The problem —
Go through the entries below line by line and count those containing "Gurobi"; the answer is that count alone.

Start of Data provided

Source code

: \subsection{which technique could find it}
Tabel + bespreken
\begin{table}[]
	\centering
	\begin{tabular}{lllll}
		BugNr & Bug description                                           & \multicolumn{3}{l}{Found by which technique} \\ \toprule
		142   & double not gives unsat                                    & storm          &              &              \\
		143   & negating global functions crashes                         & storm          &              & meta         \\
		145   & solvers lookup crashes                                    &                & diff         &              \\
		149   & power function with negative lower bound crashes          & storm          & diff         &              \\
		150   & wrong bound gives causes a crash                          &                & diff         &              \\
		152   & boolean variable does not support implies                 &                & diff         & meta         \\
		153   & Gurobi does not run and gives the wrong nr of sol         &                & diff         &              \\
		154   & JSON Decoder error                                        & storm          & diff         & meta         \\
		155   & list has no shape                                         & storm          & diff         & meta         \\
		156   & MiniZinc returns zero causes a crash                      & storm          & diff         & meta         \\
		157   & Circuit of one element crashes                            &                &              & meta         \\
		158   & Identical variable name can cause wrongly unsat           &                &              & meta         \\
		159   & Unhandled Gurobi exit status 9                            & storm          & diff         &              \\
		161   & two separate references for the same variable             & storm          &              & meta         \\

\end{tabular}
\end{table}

End of Data provided
Start of Data provided

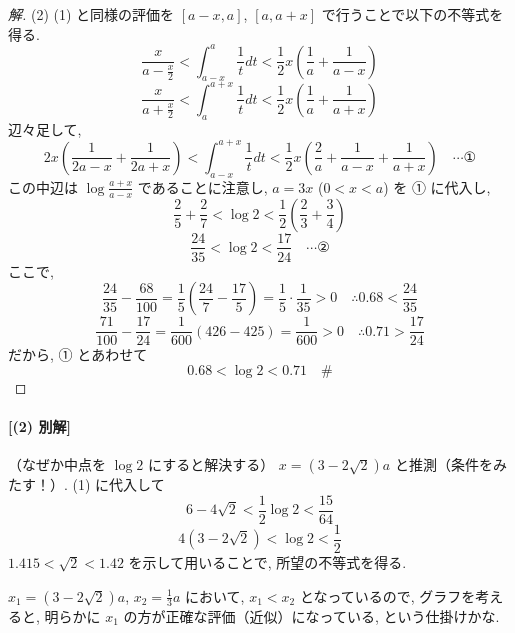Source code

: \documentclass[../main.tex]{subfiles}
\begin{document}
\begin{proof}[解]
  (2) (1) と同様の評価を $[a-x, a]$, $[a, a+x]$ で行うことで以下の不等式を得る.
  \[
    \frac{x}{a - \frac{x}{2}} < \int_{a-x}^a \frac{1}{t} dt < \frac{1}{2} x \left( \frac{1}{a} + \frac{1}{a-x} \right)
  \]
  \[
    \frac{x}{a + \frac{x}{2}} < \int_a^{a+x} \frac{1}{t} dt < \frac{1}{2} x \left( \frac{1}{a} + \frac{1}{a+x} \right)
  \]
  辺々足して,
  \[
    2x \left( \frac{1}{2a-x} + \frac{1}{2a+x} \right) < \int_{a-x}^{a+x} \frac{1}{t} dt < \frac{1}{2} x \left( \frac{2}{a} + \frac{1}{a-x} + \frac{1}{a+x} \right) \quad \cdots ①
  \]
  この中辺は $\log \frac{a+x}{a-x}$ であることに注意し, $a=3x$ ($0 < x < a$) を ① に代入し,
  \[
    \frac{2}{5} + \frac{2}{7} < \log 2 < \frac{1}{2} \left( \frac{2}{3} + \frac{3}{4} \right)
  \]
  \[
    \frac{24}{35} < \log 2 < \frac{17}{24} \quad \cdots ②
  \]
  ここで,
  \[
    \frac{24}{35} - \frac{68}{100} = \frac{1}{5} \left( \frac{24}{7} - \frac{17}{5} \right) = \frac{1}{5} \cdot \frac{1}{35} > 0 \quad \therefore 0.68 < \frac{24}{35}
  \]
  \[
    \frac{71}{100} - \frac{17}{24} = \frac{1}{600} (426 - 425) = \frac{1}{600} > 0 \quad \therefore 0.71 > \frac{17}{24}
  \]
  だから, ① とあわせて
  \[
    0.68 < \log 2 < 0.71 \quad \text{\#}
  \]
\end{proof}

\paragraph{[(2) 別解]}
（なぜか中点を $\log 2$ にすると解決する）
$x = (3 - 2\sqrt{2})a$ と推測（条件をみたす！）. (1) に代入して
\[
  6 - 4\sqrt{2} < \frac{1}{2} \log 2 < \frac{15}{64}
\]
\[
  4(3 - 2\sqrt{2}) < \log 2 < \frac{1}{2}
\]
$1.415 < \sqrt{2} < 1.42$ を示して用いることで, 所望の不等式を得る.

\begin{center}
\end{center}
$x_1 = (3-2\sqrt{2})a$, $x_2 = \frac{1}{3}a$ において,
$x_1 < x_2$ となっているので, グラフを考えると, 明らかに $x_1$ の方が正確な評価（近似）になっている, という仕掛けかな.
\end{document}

End of Data provided
Start of Data provided

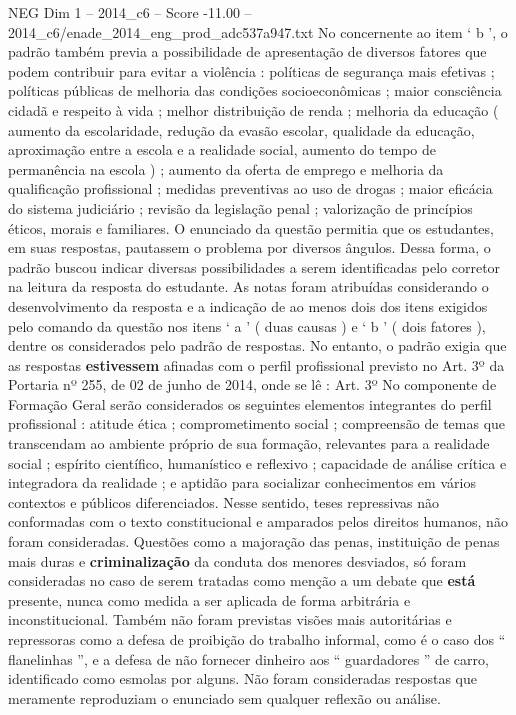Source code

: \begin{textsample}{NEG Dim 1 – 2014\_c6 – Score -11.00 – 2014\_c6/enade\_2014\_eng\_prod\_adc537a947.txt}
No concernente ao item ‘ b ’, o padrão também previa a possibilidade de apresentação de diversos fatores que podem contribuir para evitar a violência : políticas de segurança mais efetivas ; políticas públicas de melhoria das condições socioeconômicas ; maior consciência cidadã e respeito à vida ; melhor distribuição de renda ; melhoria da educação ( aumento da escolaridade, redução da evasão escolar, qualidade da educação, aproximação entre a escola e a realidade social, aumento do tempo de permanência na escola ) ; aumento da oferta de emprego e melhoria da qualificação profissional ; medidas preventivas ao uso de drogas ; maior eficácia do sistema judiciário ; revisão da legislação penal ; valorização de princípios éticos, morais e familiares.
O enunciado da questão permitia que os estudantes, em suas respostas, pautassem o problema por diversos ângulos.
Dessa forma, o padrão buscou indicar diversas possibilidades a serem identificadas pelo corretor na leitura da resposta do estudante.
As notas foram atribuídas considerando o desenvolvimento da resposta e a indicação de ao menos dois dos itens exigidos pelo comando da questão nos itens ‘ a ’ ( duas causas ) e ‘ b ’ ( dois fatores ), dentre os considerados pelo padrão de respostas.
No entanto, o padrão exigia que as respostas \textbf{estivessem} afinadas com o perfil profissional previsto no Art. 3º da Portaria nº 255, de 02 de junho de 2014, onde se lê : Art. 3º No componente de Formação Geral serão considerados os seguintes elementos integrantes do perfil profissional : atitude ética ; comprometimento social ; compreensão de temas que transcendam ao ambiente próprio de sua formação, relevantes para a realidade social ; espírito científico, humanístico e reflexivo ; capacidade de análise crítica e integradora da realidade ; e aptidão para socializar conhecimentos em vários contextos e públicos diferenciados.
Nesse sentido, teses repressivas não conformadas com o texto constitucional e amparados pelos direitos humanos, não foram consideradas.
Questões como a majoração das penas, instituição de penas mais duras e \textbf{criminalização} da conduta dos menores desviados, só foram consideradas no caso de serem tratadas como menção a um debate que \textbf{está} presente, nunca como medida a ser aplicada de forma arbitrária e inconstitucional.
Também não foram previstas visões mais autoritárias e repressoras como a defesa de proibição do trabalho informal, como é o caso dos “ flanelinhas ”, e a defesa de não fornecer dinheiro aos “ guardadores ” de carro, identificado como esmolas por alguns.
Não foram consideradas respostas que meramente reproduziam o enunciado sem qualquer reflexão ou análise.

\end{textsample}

End of Data provided

Reply —
2